On the supportive side, we have the eurozone mess, slowing in China, and high overall market risk.
Since cash gold traded at a record $1,920.18 on September 6, 2011, the precious metal has declined 16.7%. Even after the recent break back above $1,600 to $1,629.20 on July 27, I still sensed that prices were not sustainable and would be heading back below $1,600. This downside move occurred on Wednesday, following the break below $1,600.
I continue to feel $1,600 will not be sustainable.
The established range is between $1,525 and $1,600. A bearish death cross remains on the chart, with the 50-day moving average (MA) of $1,592.93 well below the 200-day MA of $1,654.01.
The threat now is the 11-year streak, as gold is down 7.1% since January 1. The one-year return to August 1 is -2.96%.
Clearly, much of the easy money in gold has been made for the time being.
Just take a look at the multi-year returns to July 1, 2012, in the following table.
So while gold is currently stuck. I’m not ready to give up, but then I would also be more careful in adding positions, whether in physical gold or gold stocks. The reality is that the current technical picture has a slightly bearish bias and is void of any buying interest.
If you are trading gold, adopting a buy low and sell high strategy could work here. A decline towards $1,525 would represent an excellent buying opportunity in the metal.

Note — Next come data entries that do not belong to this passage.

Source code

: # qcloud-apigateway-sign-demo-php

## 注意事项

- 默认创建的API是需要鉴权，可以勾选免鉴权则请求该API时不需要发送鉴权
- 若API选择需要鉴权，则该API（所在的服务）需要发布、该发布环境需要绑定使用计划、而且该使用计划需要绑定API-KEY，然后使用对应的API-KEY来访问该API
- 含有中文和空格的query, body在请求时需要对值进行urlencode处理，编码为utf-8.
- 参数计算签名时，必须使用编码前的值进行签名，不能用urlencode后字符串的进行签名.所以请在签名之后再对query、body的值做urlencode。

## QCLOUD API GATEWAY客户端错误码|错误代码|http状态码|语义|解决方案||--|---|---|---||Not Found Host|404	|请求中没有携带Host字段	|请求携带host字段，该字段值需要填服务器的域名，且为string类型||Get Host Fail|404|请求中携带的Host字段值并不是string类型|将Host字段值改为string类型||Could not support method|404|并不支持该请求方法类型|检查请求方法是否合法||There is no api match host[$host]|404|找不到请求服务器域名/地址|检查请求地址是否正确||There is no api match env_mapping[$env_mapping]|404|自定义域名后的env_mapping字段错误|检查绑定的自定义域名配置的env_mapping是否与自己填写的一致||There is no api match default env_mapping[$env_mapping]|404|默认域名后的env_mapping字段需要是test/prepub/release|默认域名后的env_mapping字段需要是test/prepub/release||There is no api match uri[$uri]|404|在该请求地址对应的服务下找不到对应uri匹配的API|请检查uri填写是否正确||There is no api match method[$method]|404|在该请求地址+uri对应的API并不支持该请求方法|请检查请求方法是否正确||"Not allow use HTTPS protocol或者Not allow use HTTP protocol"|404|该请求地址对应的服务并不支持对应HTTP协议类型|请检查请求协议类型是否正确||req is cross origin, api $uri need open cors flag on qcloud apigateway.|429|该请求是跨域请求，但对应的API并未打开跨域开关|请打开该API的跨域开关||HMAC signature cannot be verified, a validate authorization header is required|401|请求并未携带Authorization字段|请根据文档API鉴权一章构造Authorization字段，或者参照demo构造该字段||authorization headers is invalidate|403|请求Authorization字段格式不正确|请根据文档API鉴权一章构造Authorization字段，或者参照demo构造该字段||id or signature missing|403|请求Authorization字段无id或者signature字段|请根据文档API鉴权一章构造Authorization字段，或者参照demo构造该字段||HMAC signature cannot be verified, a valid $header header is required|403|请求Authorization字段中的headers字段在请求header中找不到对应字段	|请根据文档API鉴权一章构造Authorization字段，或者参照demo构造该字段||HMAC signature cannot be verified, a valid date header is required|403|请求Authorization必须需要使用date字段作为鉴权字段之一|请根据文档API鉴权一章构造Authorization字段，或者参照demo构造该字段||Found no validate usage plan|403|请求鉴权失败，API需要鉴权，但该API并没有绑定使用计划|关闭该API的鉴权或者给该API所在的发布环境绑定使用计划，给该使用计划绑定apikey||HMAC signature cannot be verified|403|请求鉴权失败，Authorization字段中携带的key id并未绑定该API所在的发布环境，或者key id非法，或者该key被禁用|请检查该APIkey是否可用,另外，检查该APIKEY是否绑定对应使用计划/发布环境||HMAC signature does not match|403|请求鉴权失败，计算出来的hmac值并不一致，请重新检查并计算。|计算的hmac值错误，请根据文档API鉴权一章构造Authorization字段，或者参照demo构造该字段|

The neutral Relative Strength Index (RSI) will place a drag on prices. A break below the 13-week low of $1,527.52 would be bearish. A further move down to $1,512.88, if gold fails to attract any buying support, could be in the works, with a breach of $1,500 a realistic possibility.
Looking at it from another angle, the fixed exchange rate between gold and silver was 15.5:1 in the nineteenth century, but moved much higher to average 47:1 in the twentieth century. The spot gold price was $1,599.06 on Wednesday, compared to $27.30 for spot silver. This equates to a current gold-silver ratio of 58.6, which means the price of gold could fall further to the average—implying a price of $1,283, down another 19.8%. Of course, silver prices could be undervalued based on this ratio and could head higher. Moreover, silver is a play on the economy and could rally if the economy picks up. China is scouring the world for resources, and silver could benefit. (Read “China on Global Hunt for Resources.”)
Given the current situation, my advice is to adopt a wait-and-see approach and see if there’s a rally back to above $1,600 or a retrenchment back to its previous trading range.